▸ REQUIRED ACTION
Search the records below for the word "ubuntu". Copy each line where it occurs.

(Saved data entries)

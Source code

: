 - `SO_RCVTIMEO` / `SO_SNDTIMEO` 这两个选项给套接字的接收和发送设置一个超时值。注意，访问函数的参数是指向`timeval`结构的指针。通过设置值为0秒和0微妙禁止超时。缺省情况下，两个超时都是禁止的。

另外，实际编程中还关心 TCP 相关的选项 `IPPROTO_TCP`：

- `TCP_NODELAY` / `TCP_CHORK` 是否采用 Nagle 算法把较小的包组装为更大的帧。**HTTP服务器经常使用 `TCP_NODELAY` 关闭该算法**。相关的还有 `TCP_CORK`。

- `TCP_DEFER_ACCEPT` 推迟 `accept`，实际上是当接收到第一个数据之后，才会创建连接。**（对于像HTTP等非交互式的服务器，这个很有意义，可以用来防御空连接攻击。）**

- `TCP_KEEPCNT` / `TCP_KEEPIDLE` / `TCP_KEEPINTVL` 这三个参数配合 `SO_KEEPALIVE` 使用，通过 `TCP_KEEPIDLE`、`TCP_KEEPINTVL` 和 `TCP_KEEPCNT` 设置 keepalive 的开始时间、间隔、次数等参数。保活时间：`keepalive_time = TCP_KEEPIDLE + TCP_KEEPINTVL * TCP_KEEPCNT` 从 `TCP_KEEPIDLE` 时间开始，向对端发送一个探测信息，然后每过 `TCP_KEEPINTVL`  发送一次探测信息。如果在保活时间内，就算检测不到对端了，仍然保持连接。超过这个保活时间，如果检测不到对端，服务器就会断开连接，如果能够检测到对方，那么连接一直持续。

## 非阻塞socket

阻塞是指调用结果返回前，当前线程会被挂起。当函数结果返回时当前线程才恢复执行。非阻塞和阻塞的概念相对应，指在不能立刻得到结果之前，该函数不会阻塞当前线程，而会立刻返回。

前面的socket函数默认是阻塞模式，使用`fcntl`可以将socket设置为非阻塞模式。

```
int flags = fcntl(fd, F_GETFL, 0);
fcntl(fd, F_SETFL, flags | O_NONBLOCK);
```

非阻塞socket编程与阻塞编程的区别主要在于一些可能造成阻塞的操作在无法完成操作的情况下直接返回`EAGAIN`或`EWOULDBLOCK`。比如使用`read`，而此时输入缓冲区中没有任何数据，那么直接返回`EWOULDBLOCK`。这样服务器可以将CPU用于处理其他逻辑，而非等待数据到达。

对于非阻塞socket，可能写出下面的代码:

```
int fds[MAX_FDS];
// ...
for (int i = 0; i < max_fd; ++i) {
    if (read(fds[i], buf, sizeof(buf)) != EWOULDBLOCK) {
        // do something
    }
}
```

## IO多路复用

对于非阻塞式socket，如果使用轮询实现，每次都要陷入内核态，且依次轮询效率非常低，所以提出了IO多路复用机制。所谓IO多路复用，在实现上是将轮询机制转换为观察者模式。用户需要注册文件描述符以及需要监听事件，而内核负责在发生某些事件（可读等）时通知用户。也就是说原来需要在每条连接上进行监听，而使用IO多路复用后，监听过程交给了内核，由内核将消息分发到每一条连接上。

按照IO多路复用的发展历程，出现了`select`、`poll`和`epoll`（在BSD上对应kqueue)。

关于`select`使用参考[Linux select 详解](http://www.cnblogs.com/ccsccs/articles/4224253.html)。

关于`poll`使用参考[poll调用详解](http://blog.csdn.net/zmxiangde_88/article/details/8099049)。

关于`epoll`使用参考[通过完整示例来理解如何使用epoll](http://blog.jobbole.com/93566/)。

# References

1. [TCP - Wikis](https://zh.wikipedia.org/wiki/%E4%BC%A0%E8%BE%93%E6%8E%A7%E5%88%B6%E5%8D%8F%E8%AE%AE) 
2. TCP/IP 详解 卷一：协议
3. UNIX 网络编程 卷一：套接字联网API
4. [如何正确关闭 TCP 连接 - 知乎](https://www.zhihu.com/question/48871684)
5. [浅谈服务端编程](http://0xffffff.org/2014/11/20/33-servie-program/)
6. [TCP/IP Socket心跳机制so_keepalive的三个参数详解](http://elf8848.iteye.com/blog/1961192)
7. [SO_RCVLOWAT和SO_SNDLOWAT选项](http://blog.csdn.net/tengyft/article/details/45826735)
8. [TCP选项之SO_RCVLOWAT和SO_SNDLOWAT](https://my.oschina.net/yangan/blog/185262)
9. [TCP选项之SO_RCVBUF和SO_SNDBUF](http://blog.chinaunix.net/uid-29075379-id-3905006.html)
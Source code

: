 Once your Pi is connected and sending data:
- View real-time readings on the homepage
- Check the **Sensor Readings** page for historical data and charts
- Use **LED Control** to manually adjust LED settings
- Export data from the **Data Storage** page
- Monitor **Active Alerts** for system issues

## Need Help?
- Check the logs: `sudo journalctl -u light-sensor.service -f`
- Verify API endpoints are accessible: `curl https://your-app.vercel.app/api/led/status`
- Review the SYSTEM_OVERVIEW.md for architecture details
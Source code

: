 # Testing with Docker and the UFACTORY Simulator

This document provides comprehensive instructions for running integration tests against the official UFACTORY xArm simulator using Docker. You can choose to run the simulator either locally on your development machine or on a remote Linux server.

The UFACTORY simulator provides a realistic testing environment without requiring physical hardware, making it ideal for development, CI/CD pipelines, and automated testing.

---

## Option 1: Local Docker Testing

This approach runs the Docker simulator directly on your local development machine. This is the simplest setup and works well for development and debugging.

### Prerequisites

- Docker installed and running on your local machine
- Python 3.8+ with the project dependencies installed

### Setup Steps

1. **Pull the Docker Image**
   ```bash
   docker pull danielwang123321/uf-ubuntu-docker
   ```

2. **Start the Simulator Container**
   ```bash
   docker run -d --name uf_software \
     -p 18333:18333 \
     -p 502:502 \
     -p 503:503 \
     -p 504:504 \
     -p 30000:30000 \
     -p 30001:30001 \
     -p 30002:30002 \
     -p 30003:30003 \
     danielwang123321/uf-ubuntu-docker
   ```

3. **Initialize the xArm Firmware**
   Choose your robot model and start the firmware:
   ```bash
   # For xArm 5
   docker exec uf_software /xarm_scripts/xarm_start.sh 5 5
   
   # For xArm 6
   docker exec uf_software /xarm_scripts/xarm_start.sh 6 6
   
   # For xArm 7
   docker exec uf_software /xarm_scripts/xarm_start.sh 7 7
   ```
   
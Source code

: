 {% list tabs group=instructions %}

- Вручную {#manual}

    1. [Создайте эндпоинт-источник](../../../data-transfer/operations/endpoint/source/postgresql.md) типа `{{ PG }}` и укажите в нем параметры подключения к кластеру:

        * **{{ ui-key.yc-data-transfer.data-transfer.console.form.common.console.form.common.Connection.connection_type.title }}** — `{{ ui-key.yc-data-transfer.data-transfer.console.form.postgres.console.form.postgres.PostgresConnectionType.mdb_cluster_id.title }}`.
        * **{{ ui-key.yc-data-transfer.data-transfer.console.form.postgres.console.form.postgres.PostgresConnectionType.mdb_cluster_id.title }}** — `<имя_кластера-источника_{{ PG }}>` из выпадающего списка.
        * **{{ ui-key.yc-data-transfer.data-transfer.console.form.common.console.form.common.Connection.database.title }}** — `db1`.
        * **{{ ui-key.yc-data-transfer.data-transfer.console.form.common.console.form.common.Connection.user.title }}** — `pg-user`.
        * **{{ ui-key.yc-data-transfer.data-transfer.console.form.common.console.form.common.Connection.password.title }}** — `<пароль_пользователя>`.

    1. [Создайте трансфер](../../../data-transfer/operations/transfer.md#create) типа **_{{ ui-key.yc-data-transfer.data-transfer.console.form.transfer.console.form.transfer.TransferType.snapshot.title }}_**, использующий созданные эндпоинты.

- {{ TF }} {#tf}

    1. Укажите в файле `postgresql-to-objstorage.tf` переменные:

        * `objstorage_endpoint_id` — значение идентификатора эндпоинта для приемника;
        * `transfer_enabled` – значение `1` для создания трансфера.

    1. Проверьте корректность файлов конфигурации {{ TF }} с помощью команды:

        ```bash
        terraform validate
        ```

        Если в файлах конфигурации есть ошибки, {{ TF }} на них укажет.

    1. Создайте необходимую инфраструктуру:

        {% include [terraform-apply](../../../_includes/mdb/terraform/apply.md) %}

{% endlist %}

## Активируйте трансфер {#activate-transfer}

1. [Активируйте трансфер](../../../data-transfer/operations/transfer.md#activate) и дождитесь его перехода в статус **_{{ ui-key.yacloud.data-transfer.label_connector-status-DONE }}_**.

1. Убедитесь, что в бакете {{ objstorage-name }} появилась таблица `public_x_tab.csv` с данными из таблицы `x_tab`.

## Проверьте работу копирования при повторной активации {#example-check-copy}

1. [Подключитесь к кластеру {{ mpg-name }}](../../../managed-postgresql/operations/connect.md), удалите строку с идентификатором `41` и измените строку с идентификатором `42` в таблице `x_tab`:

▸ TASK OUTPUT
   docker pull danielwang123321/uf-ubuntu-docker
     danielwang123321/uf-ubuntu-docker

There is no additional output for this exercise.